Action item:
Could you set down every entry exactly as it appears?

Task data:

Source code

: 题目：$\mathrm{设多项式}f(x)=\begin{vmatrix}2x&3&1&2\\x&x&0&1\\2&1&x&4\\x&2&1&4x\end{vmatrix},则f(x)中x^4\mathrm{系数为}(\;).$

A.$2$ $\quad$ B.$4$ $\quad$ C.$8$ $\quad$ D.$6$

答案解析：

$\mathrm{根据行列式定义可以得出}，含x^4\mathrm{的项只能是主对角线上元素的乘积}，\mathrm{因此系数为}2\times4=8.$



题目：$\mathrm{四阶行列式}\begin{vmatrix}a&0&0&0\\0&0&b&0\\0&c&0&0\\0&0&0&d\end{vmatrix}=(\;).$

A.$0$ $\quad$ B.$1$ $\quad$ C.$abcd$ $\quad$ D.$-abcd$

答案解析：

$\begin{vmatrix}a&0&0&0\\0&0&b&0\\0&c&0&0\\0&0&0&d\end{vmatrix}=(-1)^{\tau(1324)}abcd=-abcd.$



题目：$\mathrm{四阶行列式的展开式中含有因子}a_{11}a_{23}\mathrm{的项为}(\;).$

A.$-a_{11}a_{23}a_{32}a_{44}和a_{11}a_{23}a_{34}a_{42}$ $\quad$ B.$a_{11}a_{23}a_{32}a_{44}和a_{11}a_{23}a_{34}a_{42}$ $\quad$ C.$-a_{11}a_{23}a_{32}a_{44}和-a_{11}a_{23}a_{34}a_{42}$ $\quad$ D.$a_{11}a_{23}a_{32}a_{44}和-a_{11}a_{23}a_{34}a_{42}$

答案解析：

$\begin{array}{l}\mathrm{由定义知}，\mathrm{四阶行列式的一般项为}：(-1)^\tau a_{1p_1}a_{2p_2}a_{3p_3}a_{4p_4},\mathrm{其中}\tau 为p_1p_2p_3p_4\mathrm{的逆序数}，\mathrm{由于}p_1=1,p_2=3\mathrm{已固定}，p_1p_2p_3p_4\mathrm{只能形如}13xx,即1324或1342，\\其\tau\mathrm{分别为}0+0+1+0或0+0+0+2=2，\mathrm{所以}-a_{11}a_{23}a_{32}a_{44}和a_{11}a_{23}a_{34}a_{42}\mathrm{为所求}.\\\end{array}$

Output of the task:
Source code

: 题目：$\mathrm{设多项式}f(x)=\begin{vmatrix}2x&3&1&2\\x&x&0&1\\2&1&x&4\\x&2&1&4x\end{vmatrix},则f(x)中x^4\mathrm{系数为}(\;).$

A.$2$ $\quad$ B.$4$ $\quad$ C.$8$ $\quad$ D.$6$

答案解析：

$\mathrm{根据行列式定义可以得出}，含x^4\mathrm{的项只能是主对角线上元素的乘积}，\mathrm{因此系数为}2\times4=8.$



题目：$\mathrm{四阶行列式}\begin{vmatrix}a&0&0&0\\0&0&b&0\\0&c&0&0\\0&0&0&d\end{vmatrix}=(\;).$

A.$0$ $\quad$ B.$1$ $\quad$ C.$abcd$ $\quad$ D.$-abcd$

答案解析：

$\begin{vmatrix}a&0&0&0\\0&0&b&0\\0&c&0&0\\0&0&0&d\end{vmatrix}=(-1)^{\tau(1324)}abcd=-abcd.$



题目：$\mathrm{四阶行列式的展开式中含有因子}a_{11}a_{23}\mathrm{的项为}(\;).$

A.$-a_{11}a_{23}a_{32}a_{44}和a_{11}a_{23}a_{34}a_{42}$ $\quad$ B.$a_{11}a_{23}a_{32}a_{44}和a_{11}a_{23}a_{34}a_{42}$ $\quad$ C.$-a_{11}a_{23}a_{32}a_{44}和-a_{11}a_{23}a_{34}a_{42}$ $\quad$ D.$a_{11}a_{23}a_{32}a_{44}和-a_{11}a_{23}a_{34}a_{42}$

答案解析：

$\begin{array}{l}\mathrm{由定义知}，\mathrm{四阶行列式的一般项为}：(-1)^\tau a_{1p_1}a_{2p_2}a_{3p_3}a_{4p_4},\mathrm{其中}\tau 为p_1p_2p_3p_4\mathrm{的逆序数}，\mathrm{由于}p_1=1,p_2=3\mathrm{已固定}，p_1p_2p_3p_4\mathrm{只能形如}13xx,即1324或1342，\\其\tau\mathrm{分别为}0+0+1+0或0+0+0+2=2，\mathrm{所以}-a_{11}a_{23}a_{32}a_{44}和a_{11}a_{23}a_{34}a_{42}\mathrm{为所求}.\\\end{array}$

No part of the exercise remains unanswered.